Emotions are automatic, preconscious components that are accompanied by feelings, the conscious awareness of emotions.
Emotion and feeling motivate action. If something feels good, an individual is motivated to re-experience an occurrence. If something induces fear or distaste, an individual will avoid the occurrence.
Definitions
Extracellular Fluid
The fluid environment a cell is surrounded by; all fluid outside of the cell.
Intracellular Fluid
The internal fluid that the cell contains (i.e., cytoplasm).
Active Transport
The movement of ions through a cell membrane into a region of a higher concentration, aided by energy.
Resting Potential
The neuron membrane’s potential. At a constant state of readiness.
Action Potential
Occurs when an electrical signal moves down the axon.
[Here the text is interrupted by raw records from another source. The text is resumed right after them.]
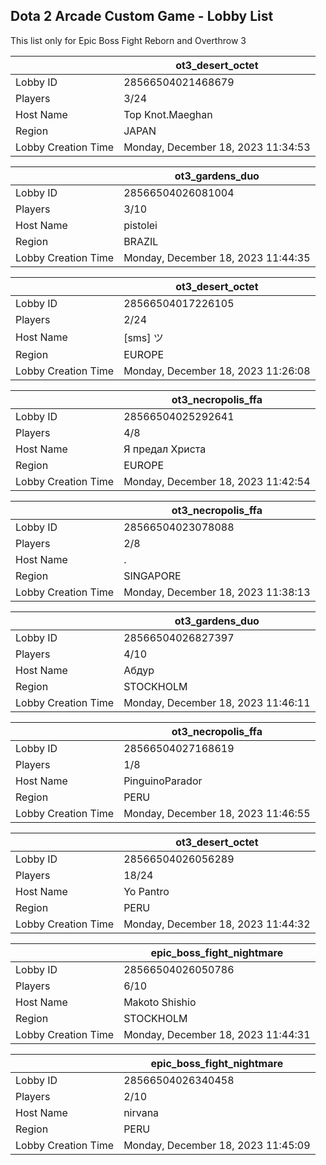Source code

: ## Dota 2 Arcade Custom Game - Lobby List

This list only for Epic Boss Fight Reborn and Overthrow 3

|  | ot3_desert_octet |
| ------ | ------ |
| Lobby ID | 28566504021468679 |
| Players | 3/24 |
| Host Name | Top Knot.Maeghan |
| Region | JAPAN |
| Lobby Creation Time | Monday, December 18, 2023 11:34:53 |


|  | ot3_gardens_duo |
| ------ | ------ |
| Lobby ID | 28566504026081004 |
| Players | 3/10 |
| Host Name | pistolei |
| Region | BRAZIL |
| Lobby Creation Time | Monday, December 18, 2023 11:44:35 |


|  | ot3_desert_octet |
| ------ | ------ |
| Lobby ID | 28566504017226105 |
| Players | 2/24 |
| Host Name | [sms] ツ |
| Region | EUROPE |
| Lobby Creation Time | Monday, December 18, 2023 11:26:08 |


|  | ot3_necropolis_ffa |
| ------ | ------ |
| Lobby ID | 28566504025292641 |
| Players | 4/8 |
| Host Name | Я предал Христа |
| Region | EUROPE |
| Lobby Creation Time | Monday, December 18, 2023 11:42:54 |


|  | ot3_necropolis_ffa |
| ------ | ------ |
| Lobby ID | 28566504023078088 |
| Players | 2/8 |
| Host Name | . |
| Region | SINGAPORE |
| Lobby Creation Time | Monday, December 18, 2023 11:38:13 |


|  | ot3_gardens_duo |
| ------ | ------ |
| Lobby ID | 28566504026827397 |
| Players | 4/10 |
| Host Name | Абдур |
| Region | STOCKHOLM |
| Lobby Creation Time | Monday, December 18, 2023 11:46:11 |


|  | ot3_necropolis_ffa |
| ------ | ------ |
| Lobby ID | 28566504027168619 |
| Players | 1/8 |
| Host Name | PinguinoParador |
| Region | PERU |
| Lobby Creation Time | Monday, December 18, 2023 11:46:55 |


|  | ot3_desert_octet |
| ------ | ------ |
| Lobby ID | 28566504026056289 |
| Players | 18/24 |
| Host Name | Yo Pantro |
| Region | PERU |
| Lobby Creation Time | Monday, December 18, 2023 11:44:32 |


|  | epic_boss_fight_nightmare |
| ------ | ------ |
| Lobby ID | 28566504026050786 |
| Players | 6/10 |
| Host Name | Makoto Shishio |
| Region | STOCKHOLM |
| Lobby Creation Time | Monday, December 18, 2023 11:44:31 |


|  | epic_boss_fight_nightmare |
| ------ | ------ |
| Lobby ID | 28566504026340458 |
| Players | 2/10 |
| Host Name | nirvana |
| Region | PERU |
| Lobby Creation Time | Monday, December 18, 2023 11:45:09 |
Action potential is an explosion of electrical activity that causes an impulse. At each point of interaction, ions that enter diffuse to the next section, raising the charge past the threshold and triggering a new influx of ions. Action potential is an all-or-none phenomenon. This means that the signal is either sufficient or insufficient to reach the threshold of excitation. Action potential is recreated at its full strength.
Membrane Potential
The difference in charge across a membrane.
Threshold of Excitation
The level at which the neuron becomes active and action potential begins.
Repolarization
The change in a cell’s membrane potential that returns it to its normal state.
Hyperpolarization
A change in a cell’s membrane potential that makes it more negative.
Reuptake
The action of the neurotransmitter being pumped back into the neuron that released it, in order to clear the synapse.
Transduction
The process of neuronal communication. It is the conversion of a sensory stimulus into electrical energy in the nervous system by a change in the membrane potential.